In maudlin moments, I find myself speculating that I have been some kind of "tragedy magnet" in this life.
This is ridiculous, of course. My life is perhaps more tragic than the lives of some others, if one wants to inspect it on those terms. But it is still so much less tragic than many, many lives. It's just a life.
Humans, collectively, are perhaps better conceptualized as tragedy magnets than any individual. We perceive tragedy, and that allows us to draw tragedy around us like a proudly worn, tattered cloak.
13 years ago this week, my wife Michelle committed suicide. We were separated, but talk of divorce wasn't at that moment on the table. It was a complicated time, and painful.
In my more self-punishing moments, I could imagine that I brought her suicide on, myself. Or that she and I, together, brought that tragedy on ourselves. After all, she and I chose the lives we were making... or failing to make.

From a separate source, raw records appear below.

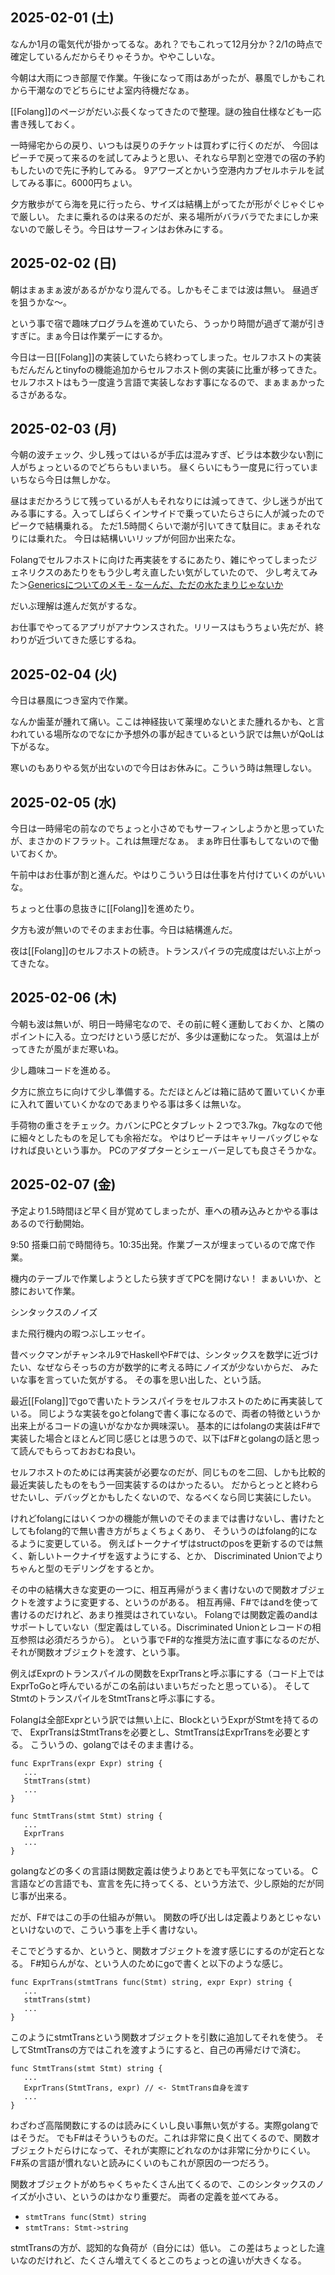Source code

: ## 2025-02-01 (土)

なんか1月の電気代が掛かってるな。あれ？でもこれって12月分か？2/1の時点で確定しているんだからそりゃそうか。ややこしいな。

今朝は大雨につき部屋で作業。午後になって雨はあがったが、暴風でしかもこれから干潮なのでどちらにせよ室内待機だなぁ。

[[Folang]]のページがだいぶ長くなってきたので整理。謎の独自仕様なども一応書き残しておく。

一時帰宅からの戻り、いつもは戻りのチケットは買わずに行くのだが、
今回はピーチで戻って来るのを試してみようと思い、それなら早割と空港での宿の予約もしたいので先に予約してみる。
9アワーズとかいう空港内カプセルホテルを試してみる事に。6000円ちょい。

夕方散歩がてら海を見に行ったら、サイズは結構上がってたが形がぐじゃぐじゃで厳しい。
たまに乗れるのは来るのだが、来る場所がバラバラでたまにしか来ないので厳しそう。今日はサーフィンはお休みにする。

## 2025-02-02 (日)

朝はまぁまぁ波があるがかなり混んでる。しかもそこまでは波は無い。
昼過ぎを狙うかな〜。

という事で宿で趣味プログラムを進めていたら、うっかり時間が過ぎて潮が引きすぎに。まぁ今日は作業デーにするか。

今日は一日[[Folang]]の実装していたら終わってしまった。セルフホストの実装もだんだんとtinyfoの機能追加からセルフホスト側の実装に比重が移ってきた。
セルフホストはもう一度違う言語で実装しなおす事になるので、まぁまぁかったるさがあるな。

## 2025-02-03 (月)

今朝の波チェック、少し残ってはいるが手広は混みすぎ、ビラは本数少ない割に人がちょっといるのでどちらもいまいち。
昼くらいにもう一度見に行っていまいちなら今日は無しかな。

昼はまだかろうじて残っているが人もそれなりには減ってきて、少し迷うが出てみる事にする。入ってしばらくインサイドで乗っていたらさらに人が減ったのでピークで結構乗れる。
ただ1.5時間くらいで潮が引いてきて駄目に。まぁそれなりには乗れた。
今日は結構いいリップが何回か出来たな。

Folangでセルフホストに向けた再実装をするにあたり、雑にやってしまったジェネリクスのあたりをもう少し考え直したい気がしていたので、
少し考えてみた＞[Genericsについてのメモ - なーんだ、ただの水たまりじゃないか](https://karino2.github.io/2025/02/03/generics_memo.html)

だいぶ理解は進んだ気がするな。

お仕事でやってるアプリがアナウンスされた。リリースはもうちょい先だが、終わりが近づいてきた感じするね。

## 2025-02-04 (火)

今日は暴風につき室内で作業。

なんか歯茎が腫れて痛い。ここは神経抜いて薬埋めないとまた腫れるかも、と言われている場所なのでなにか予想外の事が起きているという訳では無いがQoLは下がるな。

寒いのもありやる気が出ないので今日はお休みに。こういう時は無理しない。

## 2025-02-05 (水)

今日は一時帰宅の前なのでちょっと小さめでもサーフィンしようかと思っていたが、まさかのドフラット。これは無理だなぁ。
まぁ昨日仕事もしてないので働いておくか。

午前中はお仕事が割と進んだ。やはりこういう日は仕事を片付けていくのがいいな。

ちょっと仕事の息抜きに[[Folang]]を進めたり。

夕方も波が無いのでそのままお仕事。今日は結構進んだ。

夜は[[Folang]]のセルフホストの続き。トランスパイラの完成度はだいぶ上がってきたな。

## 2025-02-06 (木)

今朝も波は無いが、明日一時帰宅なので、その前に軽く運動しておくか、と隣のポイントに入る。立つだけという感じだが、多少は運動になった。
気温は上がってきたが風がまだ寒いね。

少し趣味コードを進める。

夕方に旅立ちに向けて少し準備する。ただほとんどは箱に詰めて置いていくか車に入れて置いていくかなのであまりやる事は多くは無いな。

手荷物の重さをチェック。カバンにPCとタブレット２つで3.7kg。7kgなので他に細々としたものを足しても余裕だな。
やはりピーチはキャリーバッグじゃなければ良いという事か。
PCのアダプターとシェーバー足しても良さそうかな。

## 2025-02-07 (金)

予定より1.5時間ほど早く目が覚めてしまったが、車への積み込みとかやる事はあるので行動開始。

9:50 搭乗口前で時間待ち。10:35出発。作業ブースが埋まっているので席で作業。

機内のテーブルで作業しようとしたら狭すぎてPCを開けない！
まぁいいか、と膝において作業。

シンタックスのノイズ

また飛行機内の暇つぶしエッセイ。

昔ベックマンがチャンネル9でHaskellやF#では、シンタックスを数学に近づけたい、なぜならそっちの方が数学的に考える時にノイズが少ないからだ、
みたいな事を言っていた気がする。
その事を思い出した、という話。

最近[[Folang]]でgoで書いたトランスパイラをセルフホストのために再実装している。
同じような実装をgoとfolangで書く事になるので、両者の特徴というか出来上がるコードの違いがなかなか興味深い。
基本的にはfolangの実装はF#で実装した場合とほとんど同じ感じとは思うので、以下はF#とgolangの話と思って読んでもらっておおむね良い。

セルフホストのためには再実装が必要なのだが、同じものを二回、しかも比較的最近実装したものをもう一回実装するのはかったるい。
だからとっとと終わらせたいし、デバッグとかもしたくないので、なるべくなら同じ実装にしたい。

けれどfolangにはいくつかの機能が無いのでそのままでは書けないし、書けたとしてもfolang的で無い書き方がちょくちょくあり、
そういうのはfolang的になるように変更している。
例えばトークナイザはstructのposを更新するのでは無く、新しいトークナイザを返すようにする、とか、
Discriminated Unionでよりちゃんと型のモデリングをするとか。

その中の結構大きな変更の一つに、相互再帰がうまく書けないので関数オブジェクトを渡すように変更する、というのがある。
相互再帰、F#ではandを使って書けるのだけれど、あまり推奨はされていない。
Folangでは関数定義のandはサポートしていない（型定義はしている。Discriminated Unionとレコードの相互参照は必須だろうから）。
という事でF#的な推奨方法に直す事になるのだが、それが関数オブジェクトを渡す、という事。

例えばExprのトランスパイルの関数をExprTransと呼ぶ事にする（コード上ではExprToGoと呼んでいるがこの名前はいまいちだったと思っている）。
そしてStmtのトランスパイルをStmtTransと呼ぶ事にする。

Folangは全部Exprという訳では無い上に、BlockというExprがStmtを持てるので、
ExprTransはStmtTransを必要とし、StmtTransはExprTransを必要とする。
こういうの、golangではそのまま書ける。

```
func ExprTrans(expr Expr) string {
   ...
   StmtTrans(stmt)
   ...
}

func StmtTrans(stmt Stmt) string {
   ...
   ExprTrans
   ...
}
```

golangなどの多くの言語は関数定義は使うよりあとでも平気になっている。
C言語などの言語でも、宣言を先に持ってくる、という方法で、少し原始的だが同じ事が出来る。

だが、F#ではこの手の仕組みが無い。
関数の呼び出しは定義よりあとじゃないといけないので、こういう事を上手く書けない。

そこでどうするか、というと、関数オブジェクトを渡す感じにするのが定石となる。
F#知らんがな、という人のためにgoで書くと以下のような感じ。

```
func ExprTrans(stmtTrans func(Stmt) string, expr Expr) string {
   ...
   stmtTrans(stmt)
   ...
}
```

このようにstmtTransという関数オブジェクトを引数に追加してそれを使う。
そしてStmtTransの方ではこれを渡すようにすると、自己の再帰だけで済む。

```
func StmtTrans(stmt Stmt) string {
   ...
   ExprTrans(StmtTrans, expr) // <- StmtTrans自身を渡す
   ...
}
```

わざわざ高階関数にするのは読みにくいし良い事無い気がする。実際golangではそうだ。
でもF#はそういうものだ。これは非常に良く出てくるので、関数オブジェクトだらけになって、それが実際にどれなのかは非常に分かりにくい。
F#系の言語が慣れないと読みにくいのもこれが原因の一つだろう。

関数オブジェクトがめちゃくちゃたくさん出てくるので、このシンタックスのノイズが小さい、というのはかなり重要だ。
両者の定義を並べてみる。

- `stmtTrans func(Stmt) string`
- `stmtTrans: Stmt->string`

stmtTransの方が、認知的な負荷が（自分には）低い。
この差はちょっとした違いなのだけれど、たくさん増えてくるとこのちょっとの違いが大きくなる。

But then life went on, after that.
In that same kind of self-punishing moment, I wonder how much of my current cancer (now that the doctors are calling it that without circumspection) is the result of "incorrect thinking." I don't mean that I'm conceptualizing this newly discovered illness as a kind of punishment for sins, because I don't believe in sins - but rather, I'm talking about psychosomatic processes: a somatic expression of my broken psyche.
Of course there are senses in which this is true. There are senses, though, in which it is not true.
Scientifically - medically - psyche plays a role (via the way that stress impacts the body, if nothing more), but there are many other factors: genetics, pollution in the environment, bad habits of diet or tobacco (when I was much younger, if referring to me specifically) or lack of exercise, or even random stray cosmic rays zapping just the wrong molecules of DNA at just the wrong moment.
But cumulatively, my psyche has a job to do, too, and so I sometimes imagine I've brought this onto myself.
Should I just let it run its course? Is this creature meant to be fought?
Such a futile thing: to purchase a few more years, of uncertain quality, in exchange for a price of a vast amount of treasure and energy and willpower and yes, pain. I really don't like pain.
Below, an utterly random and definitely unseasonal picture from my archive: the frozen Lake in Ilsan in January, 2009.
Those footprints in the snow on the frozen ice... There I go.